(DATA begins)
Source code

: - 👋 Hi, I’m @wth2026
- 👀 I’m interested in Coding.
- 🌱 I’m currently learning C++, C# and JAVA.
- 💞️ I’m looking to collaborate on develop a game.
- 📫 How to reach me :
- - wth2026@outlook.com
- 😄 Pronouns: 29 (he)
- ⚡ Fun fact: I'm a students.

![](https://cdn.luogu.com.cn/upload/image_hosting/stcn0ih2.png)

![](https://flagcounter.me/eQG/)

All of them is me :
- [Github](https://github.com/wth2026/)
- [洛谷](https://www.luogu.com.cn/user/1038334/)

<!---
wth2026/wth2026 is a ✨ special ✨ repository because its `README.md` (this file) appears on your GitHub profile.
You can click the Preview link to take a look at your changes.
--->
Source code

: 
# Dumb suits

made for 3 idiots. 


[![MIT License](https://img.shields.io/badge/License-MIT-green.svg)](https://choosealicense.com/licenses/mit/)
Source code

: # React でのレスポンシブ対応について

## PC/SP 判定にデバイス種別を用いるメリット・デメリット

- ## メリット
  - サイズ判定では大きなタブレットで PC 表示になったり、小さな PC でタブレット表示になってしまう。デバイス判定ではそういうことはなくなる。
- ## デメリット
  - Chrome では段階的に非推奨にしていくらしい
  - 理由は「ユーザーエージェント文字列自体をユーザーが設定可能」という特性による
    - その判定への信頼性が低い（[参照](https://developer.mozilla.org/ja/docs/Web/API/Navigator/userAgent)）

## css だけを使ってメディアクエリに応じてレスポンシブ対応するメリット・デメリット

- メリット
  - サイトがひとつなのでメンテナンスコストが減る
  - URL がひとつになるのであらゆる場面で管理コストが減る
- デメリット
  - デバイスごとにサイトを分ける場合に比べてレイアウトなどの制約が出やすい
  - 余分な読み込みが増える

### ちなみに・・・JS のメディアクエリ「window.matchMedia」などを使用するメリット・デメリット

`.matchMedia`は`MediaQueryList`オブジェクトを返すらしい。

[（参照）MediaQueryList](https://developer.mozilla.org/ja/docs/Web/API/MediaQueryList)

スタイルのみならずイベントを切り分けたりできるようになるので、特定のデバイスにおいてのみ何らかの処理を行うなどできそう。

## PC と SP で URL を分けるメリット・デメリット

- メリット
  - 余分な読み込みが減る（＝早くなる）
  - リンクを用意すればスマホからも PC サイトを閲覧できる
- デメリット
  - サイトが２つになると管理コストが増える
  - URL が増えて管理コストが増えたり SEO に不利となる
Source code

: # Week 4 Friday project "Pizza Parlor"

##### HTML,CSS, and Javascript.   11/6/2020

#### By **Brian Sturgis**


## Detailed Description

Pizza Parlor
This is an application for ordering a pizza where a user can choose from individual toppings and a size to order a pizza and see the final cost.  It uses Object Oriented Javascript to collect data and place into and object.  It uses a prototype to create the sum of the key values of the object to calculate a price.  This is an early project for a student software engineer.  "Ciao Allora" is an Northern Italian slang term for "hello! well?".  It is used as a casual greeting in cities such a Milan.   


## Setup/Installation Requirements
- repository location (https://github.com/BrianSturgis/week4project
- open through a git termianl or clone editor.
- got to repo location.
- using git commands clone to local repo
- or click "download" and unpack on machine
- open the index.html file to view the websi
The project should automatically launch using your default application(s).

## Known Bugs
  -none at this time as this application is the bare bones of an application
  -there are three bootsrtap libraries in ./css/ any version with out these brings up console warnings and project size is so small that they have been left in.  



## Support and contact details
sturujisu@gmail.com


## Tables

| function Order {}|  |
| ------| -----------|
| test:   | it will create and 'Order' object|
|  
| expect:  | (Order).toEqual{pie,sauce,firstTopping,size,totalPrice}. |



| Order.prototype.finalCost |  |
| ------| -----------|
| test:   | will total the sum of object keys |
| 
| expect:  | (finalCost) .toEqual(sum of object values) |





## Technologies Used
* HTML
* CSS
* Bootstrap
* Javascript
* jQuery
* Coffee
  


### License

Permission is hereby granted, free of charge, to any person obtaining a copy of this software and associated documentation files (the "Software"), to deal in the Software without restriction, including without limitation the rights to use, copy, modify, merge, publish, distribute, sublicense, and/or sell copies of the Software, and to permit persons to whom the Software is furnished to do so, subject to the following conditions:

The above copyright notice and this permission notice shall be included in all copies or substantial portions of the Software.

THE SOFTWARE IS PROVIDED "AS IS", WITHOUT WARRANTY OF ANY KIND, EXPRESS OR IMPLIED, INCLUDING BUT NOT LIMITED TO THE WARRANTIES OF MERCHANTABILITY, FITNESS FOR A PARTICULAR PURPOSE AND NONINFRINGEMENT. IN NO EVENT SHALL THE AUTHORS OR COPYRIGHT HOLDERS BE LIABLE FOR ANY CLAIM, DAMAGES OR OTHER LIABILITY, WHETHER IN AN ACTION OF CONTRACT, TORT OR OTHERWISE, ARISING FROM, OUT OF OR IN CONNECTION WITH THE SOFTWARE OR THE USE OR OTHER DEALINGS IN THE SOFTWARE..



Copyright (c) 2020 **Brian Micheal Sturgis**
(DATA ends)
▶ [DIRECTIONS FOR THIS TASK] Could you restate, word for word, the lines above from the one with "The project should" to the one with "### License", both included?

▶ [ANSWER AREA]
The project should automatically launch using your default application(s).

## Known Bugs
  -none at this time as this application is the bare bones of an application
  -there are three bootsrtap libraries in ./css/ any version with out these brings up console warnings and project size is so small that they have been left in.  



## Support and contact details
sturujisu@gmail.com


## Tables

| function Order {}|  |
| ------| -----------|
| test:   | it will create and 'Order' object|
|  
| expect:  | (Order).toEqual{pie,sauce,firstTopping,size,totalPrice}. |



| Order.prototype.finalCost |  |
| ------| -----------|
| test:   | will total the sum of object keys |
| 
| expect:  | (finalCost) .toEqual(sum of object values) |





## Technologies Used
* HTML
* CSS
* Bootstrap
* Javascript
* jQuery
* Coffee
  


### License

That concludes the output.